Diffuse large B-cell lymphoma (DLBC) is the most common subtype of non-Hodgkin lymphoma, characterized by its aggressive nature and poor prognosis in advanced stages. Despite advances in treatment, the molecular mechanisms driving DLBC progression remain incompletely understood, necessitating the identification of novel biomarkers for diagnosis and prognosis. In this study, we analyzed two publicly available datasets (GSE32018 and GSE56315) from the Gene Expression Omnibus database (GEO) to identify overlapping differentially expressed genes (DEGs). Later on, a comprehensive in silico and in vitro methodology was adopted to decipher the role of identify DEGs in DLBC. DEGs analysis of GSE32018 and GSE56315 datasets identified five overlapping gene: SP3, CSNK1A1, STYX, SIRT5, and MGEA5. Expression validation using the GEPIA2 database confirmed the upregulation of SP3, CSNK1A1, STYX, and SIRT5, and the downregulation of MGEA5 in DLBC tissues compared to normal controls. Furthermore, mutational analysis revealed that CSNK1A1 was the only gene among these DEGs to exhibit mutations, with a 2.7% mutation frequency in DLBC patients. Methylation analysis highlighted a negative correlation between DEGs methylation levels and mRNA expression, while survival analysis identified high STYX expression as significantly associated with poorer overall survival in DLBC patients.
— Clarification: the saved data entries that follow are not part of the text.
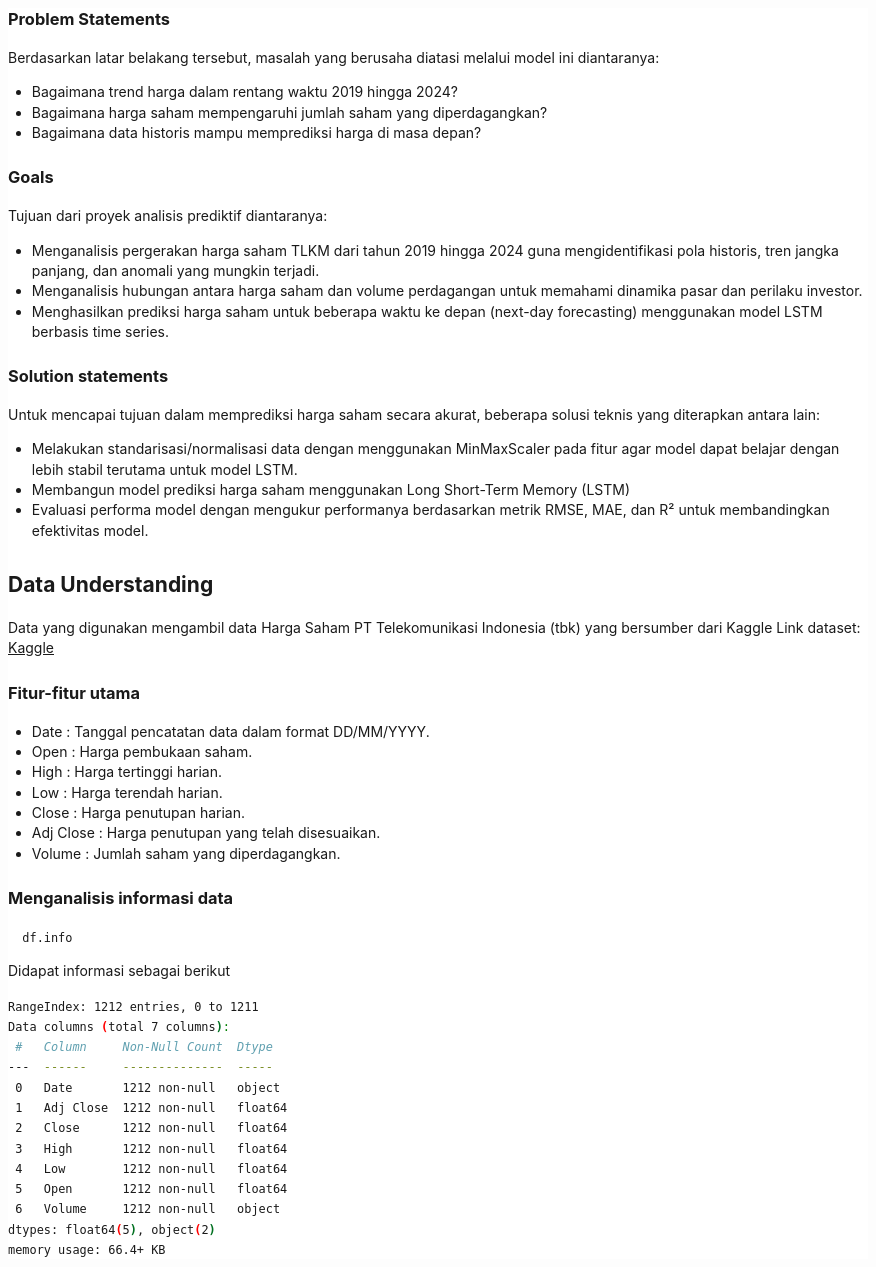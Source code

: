 ### Problem Statements

Berdasarkan latar belakang tersebut, masalah yang berusaha diatasi melalui model ini diantaranya:
- Bagaimana trend harga dalam rentang waktu 2019 hingga 2024?
- Bagaimana harga saham mempengaruhi jumlah saham yang diperdagangkan?
- Bagaimana data historis mampu memprediksi harga di masa depan?

### Goals

Tujuan dari proyek analisis prediktif diantaranya: 

- Menganalisis pergerakan harga saham TLKM dari tahun 2019 hingga 2024 guna mengidentifikasi pola historis, tren jangka panjang, dan anomali yang mungkin terjadi.
- Menganalisis hubungan antara harga saham dan volume perdagangan untuk memahami dinamika pasar dan perilaku investor.
- Menghasilkan prediksi harga saham untuk beberapa waktu ke depan (next-day forecasting) menggunakan model LSTM berbasis time series.

### Solution statements

Untuk mencapai tujuan dalam memprediksi harga saham secara akurat, beberapa solusi teknis yang diterapkan antara lain:
- Melakukan standarisasi/normalisasi data dengan menggunakan MinMaxScaler pada fitur agar model dapat belajar dengan lebih stabil terutama untuk model LSTM. 
- Membangun model prediksi harga saham menggunakan Long Short-Term Memory (LSTM)
- Evaluasi performa model dengan mengukur performanya berdasarkan metrik RMSE, MAE, dan R² untuk membandingkan efektivitas model.

## Data Understanding

Data yang digunakan mengambil data Harga Saham PT Telekomunikasi Indonesia (tbk) yang bersumber dari Kaggle
Link dataset: [Kaggle](https://www.kaggle.com/datasets/irfansaputranst/dataset-saham-tlkm-jk)

### Fitur-fitur utama
- Date      : Tanggal pencatatan data dalam format DD/MM/YYYY.
- Open      : Harga pembukaan saham.
- High      : Harga tertinggi harian.
- Low       : Harga terendah harian.
- Close     : Harga penutupan harian.
- Adj Close : Harga penutupan yang telah disesuaikan.
- Volume    : Jumlah saham yang diperdagangkan.

### Menganalisis informasi data
```sh
  df.info
 ```
Didapat informasi sebagai berikut

```sh 
RangeIndex: 1212 entries, 0 to 1211
Data columns (total 7 columns):
 #   Column     Non-Null Count  Dtype  
---  ------     --------------  -----  
 0   Date       1212 non-null   object 
 1   Adj Close  1212 non-null   float64
 2   Close      1212 non-null   float64
 3   High       1212 non-null   float64
 4   Low        1212 non-null   float64
 5   Open       1212 non-null   float64
 6   Volume     1212 non-null   object 
dtypes: float64(5), object(2)
memory usage: 66.4+ KB
```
Functional assays demonstrated that STYX knockdown in U2932 cells led to reduced cell proliferation, colony formation, and enhanced wound healing, indicating STYX's pivotal role in DLBC cell survival and migration. Additionally, gene enrichment analysis revealed the involvement of these DEGs in key biological processes, including intracellular trafficking and myeloid progenitor cell differentiation. These findings emphasize the potential of SP3, CSNK1A1, STYX, SIRT5, and MGEA5 as biomarkers and therapeutic targets in DLBC, particularly highlighting STYX as a promising prognostic marker and potential target for therapeutic intervention.